[DATA FOR THIS TASK Boundary: Start]

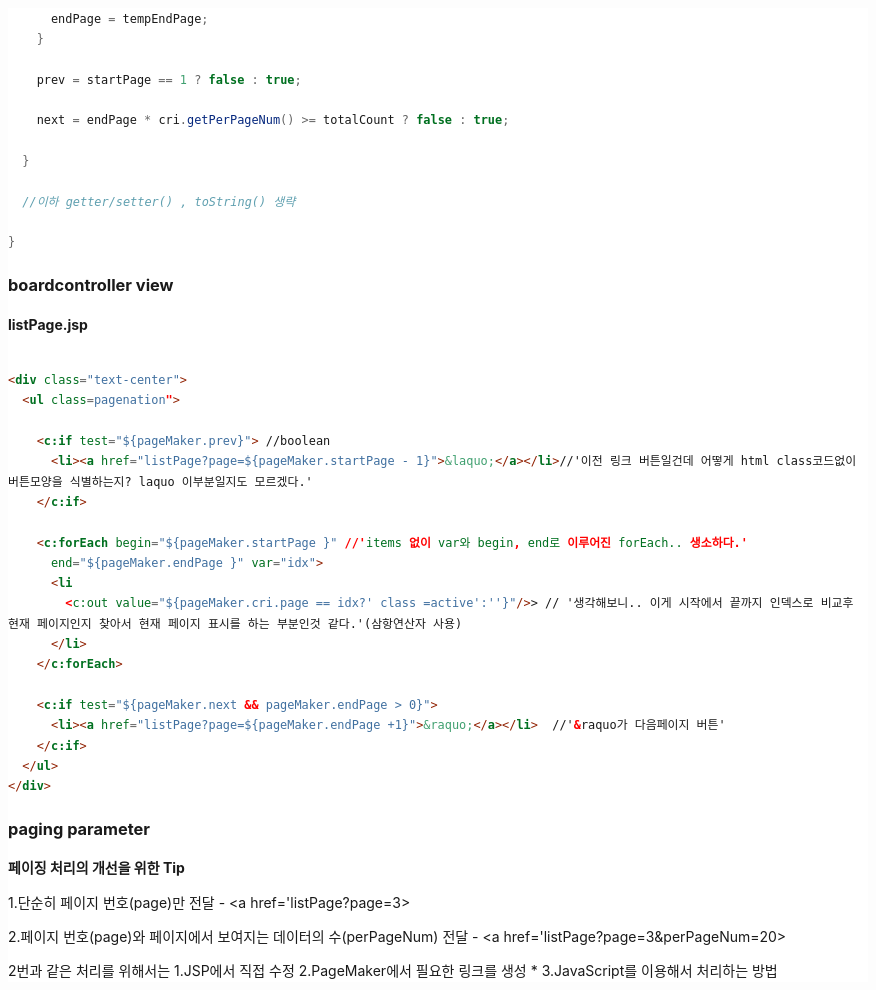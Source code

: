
 ```java
      endPage = tempEndPage;
    }

    prev = startPage == 1 ? false : true;

    next = endPage * cri.getPerPageNum() >= totalCount ? false : true;

  }

  //이하 getter/setter() , toString() 생략

}
```

### boardcontroller view

**listPage.jsp**
```html

<div class="text-center">
  <ul class=pagenation">

    <c:if test="${pageMaker.prev}"> //boolean
      <li><a href="listPage?page=${pageMaker.startPage - 1}">&laquo;</a></li>//'이전 링크 버튼일건데 어떻게 html class코드없이 버튼모양을 식별하는지? laquo 이부분일지도 모르겠다.'
    </c:if>

    <c:forEach begin="${pageMaker.startPage }" //'items 없이 var와 begin, end로 이루어진 forEach.. 생소하다.'
      end="${pageMaker.endPage }" var="idx">
      <li
        <c:out value="${pageMaker.cri.page == idx?' class =active':''}"/>> // '생각해보니.. 이게 시작에서 끝까지 인덱스로 비교후 현재 페이지인지 찾아서 현재 페이지 표시를 하는 부분인것 같다.'(삼항연산자 사용)
      </li>
    </c:forEach>

    <c:if test="${pageMaker.next && pageMaker.endPage > 0}">
      <li><a href="listPage?page=${pageMaker.endPage +1}">&raquo;</a></li>  //'&raquo가 다음페이지 버튼'
    </c:if>
  </ul>
</div>


```

### paging parameter

**페이징 처리의 개선을 위한 Tip**

1.단순히 페이지 번호(page)만 전달 - <a href='listPage?page=3>

2.페이지 번호(page)와 페이지에서 보여지는 데이터의 수(perPageNum) 전달 - <a href='listPage?page=3&perPageNum=20>

2번과 같은 처리를 위해서는
1.JSP에서 직접 수정
2.PageMaker에서 필요한 링크를 생성 *
3.JavaScript를 이용해서 처리하는 방법
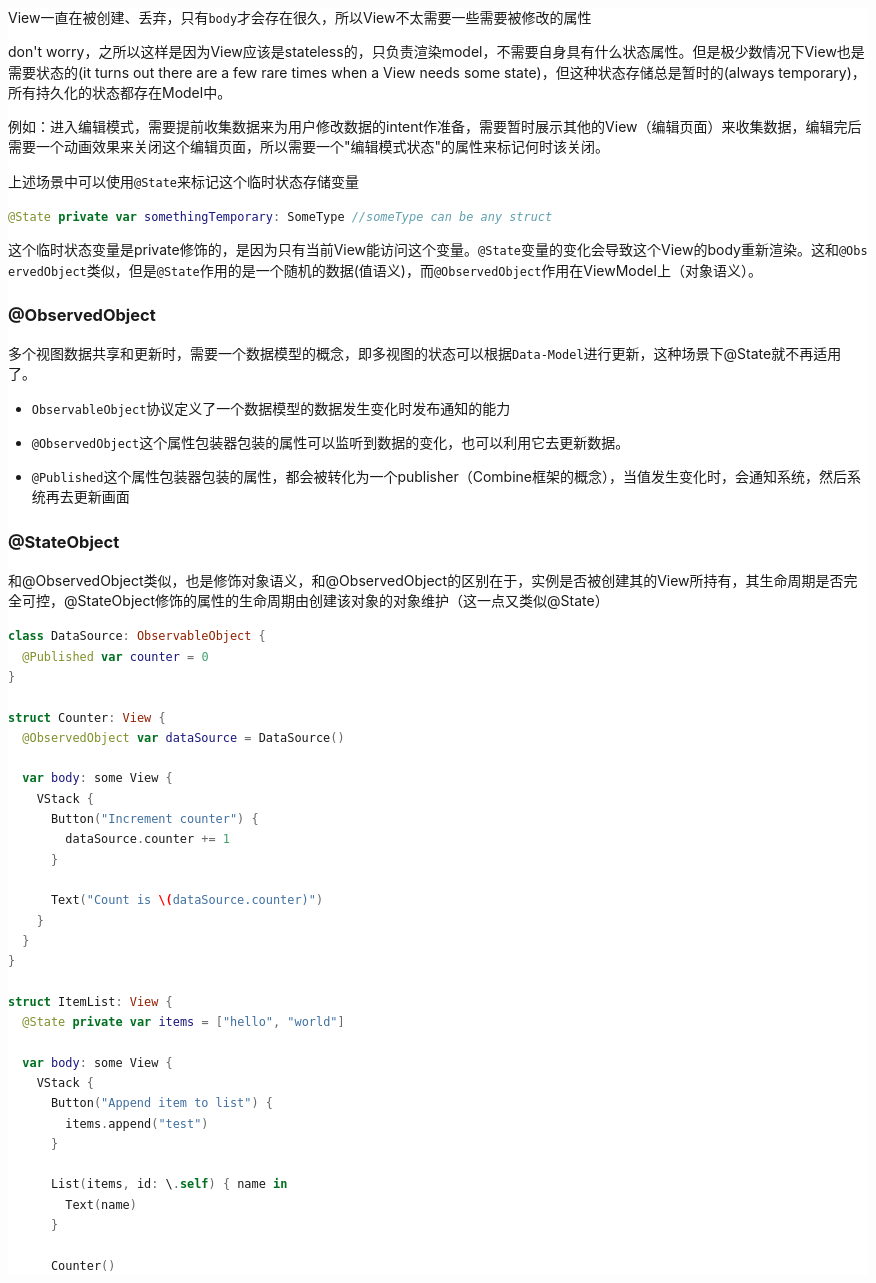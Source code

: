   View一直在被创建、丢弃，只有`body`才会存在很久，所以View不太需要一些需要被修改的属性

don't worry，之所以这样是因为View应该是stateless的，只负责渲染model，不需要自身具有什么状态属性。但是极少数情况下View也是需要状态的(it turns out there are a few rare times when a View needs some state)，但这种状态存储总是暂时的(always temporary)，所有持久化的状态都存在Model中。

例如：进入编辑模式，需要提前收集数据来为用户修改数据的intent作准备，需要暂时展示其他的View（编辑页面）来收集数据，编辑完后需要一个动画效果来关闭这个编辑页面，所以需要一个"编辑模式状态"的属性来标记何时该关闭。

上述场景中可以使用`@State`来标记这个临时状态存储变量

```swift
@State private var somethingTemporary: SomeType //someType can be any struct
```

这个临时状态变量是private修饰的，是因为只有当前View能访问这个变量。`@State`变量的变化会导致这个View的body重新渲染。这和`@ObservedObject`类似，但是`@State`作用的是一个随机的数据(值语义)，而`@ObservedObject`作用在ViewModel上（对象语义）。



### @ObservedObject

多个视图数据共享和更新时，需要一个数据模型的概念，即多视图的状态可以根据`Data-Model`进行更新，这种场景下@State就不再适用了。

- `ObservableObject`协议定义了一个数据模型的数据发生变化时发布通知的能力

- `@ObservedObject`这个属性包装器包装的属性可以监听到数据的变化，也可以利用它去更新数据。

- `@Published`这个属性包装器包装的属性，都会被转化为一个publisher（Combine框架的概念），当值发生变化时，会通知系统，然后系统再去更新画面



### @StateObject

和@ObservedObject类似，也是修饰对象语义，和@ObservedObject的区别在于，实例是否被创建其的View所持有，其生命周期是否完全可控，@StateObject修饰的属性的生命周期由创建该对象的对象维护（这一点又类似@State）

```swift
class DataSource: ObservableObject {
  @Published var counter = 0
}

struct Counter: View {
  @ObservedObject var dataSource = DataSource()

  var body: some View {
    VStack {
      Button("Increment counter") {
        dataSource.counter += 1
      }

      Text("Count is \(dataSource.counter)")
    }
  }
}

struct ItemList: View {
  @State private var items = ["hello", "world"]

  var body: some View {
    VStack {
      Button("Append item to list") {
        items.append("test")
      }

      List(items, id: \.self) { name in
        Text(name)
      }

      Counter()
```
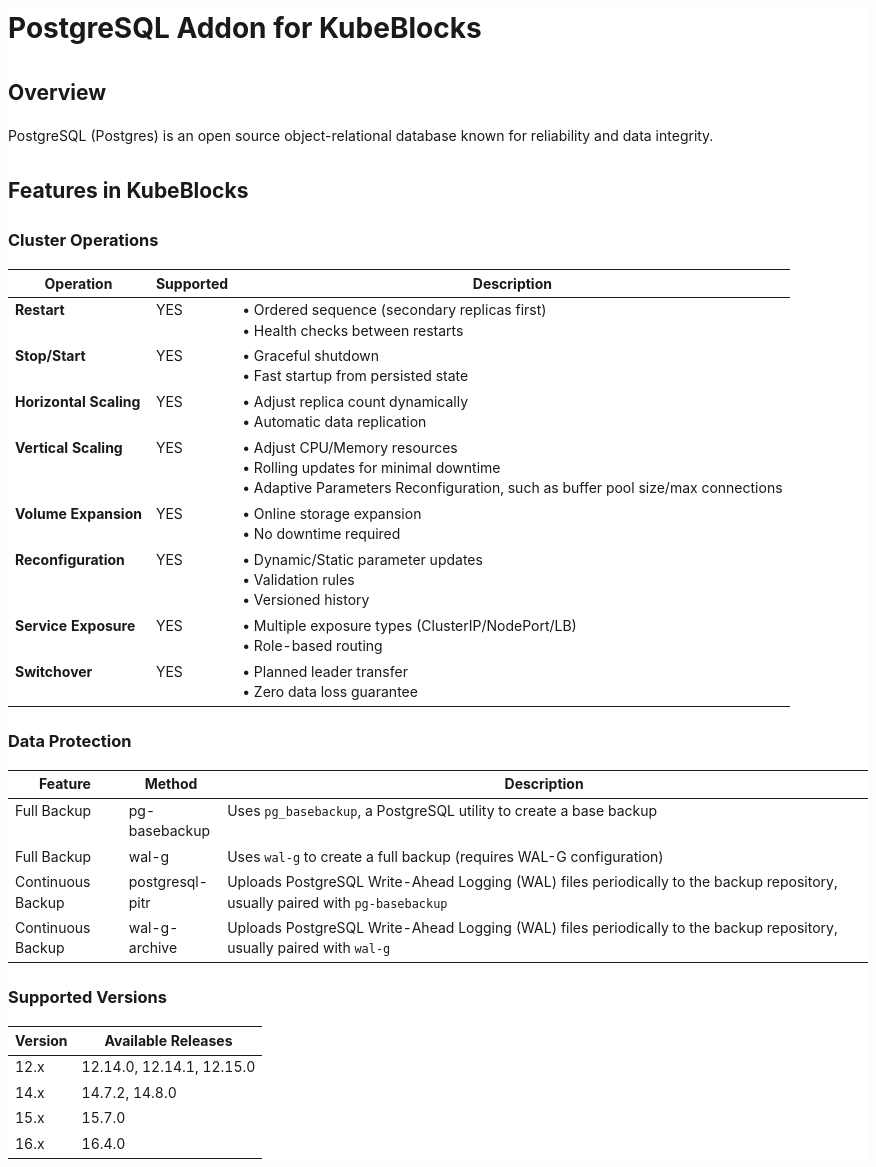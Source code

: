 # PostgreSQL Addon for KubeBlocks

## Overview

PostgreSQL (Postgres) is an open source object-relational database known for reliability and data integrity.

## Features in KubeBlocks

### Cluster Operations

| Operation          | Supported | Description |
|--------------------|-----------|-------------|
| **Restart** | YES | • Ordered sequence (secondary replicas first)<br/>• Health checks between restarts |
| **Stop/Start** | YES |  • Graceful shutdown<br/>• Fast startup from persisted state |
| **Horizontal Scaling** |YES |  • Adjust replica count dynamically<br/>• Automatic data replication<br/> |
| **Vertical Scaling** | YES |  • Adjust CPU/Memory resources<br/>• Rolling updates for minimal downtime<br/>• Adaptive Parameters Reconfiguration, such as buffer pool size/max connections |
| **Volume Expansion** | YES |  • Online storage expansion<br/>• No downtime required |
| **Reconfiguration** | YES | • Dynamic/Static parameter updates<br/>• Validation rules<br/>• Versioned history |
| **Service Exposure** | YES |  • Multiple exposure types (ClusterIP/NodePort/LB)<br/>• Role-based routing |
| **Switchover** | YES |  • Planned leader transfer<br/>• Zero data loss guarantee |

### Data Protection

| Feature           | Method          | Description |
|-------------------|-----------------|-------------|
| Full Backup       | pg-basebackup   | Uses `pg_basebackup`, a PostgreSQL utility to create a base backup |
| Full Backup       | wal-g  | Uses `wal-g` to create a full backup (requires WAL-G configuration) |
| Continuous Backup | postgresql-pitr | Uploads PostgreSQL Write-Ahead Logging (WAL) files periodically to the backup repository, usually paired with `pg-basebackup`|
| Continuous Backup | wal-g-archive | Uploads PostgreSQL Write-Ahead Logging (WAL) files periodically to the backup repository, usually paired with `wal-g`|

### Supported Versions

| Version | Available Releases |
|---------|--------------------|
| 12.x    | 12.14.0, 12.14.1, 12.15.0 |
| 14.x    | 14.7.2, 14.8.0 |
| 15.x    | 15.7.0 |
| 16.x    | 16.4.0 |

[DATA FOR THIS TASK Boundary: End]

Copy each line of the records that contains the word "ObservableObject".

> **ANSWER SPACE**:
- `ObservableObject`协议定义了一个数据模型的数据发生变化时发布通知的能力
class DataSource: ObservableObject {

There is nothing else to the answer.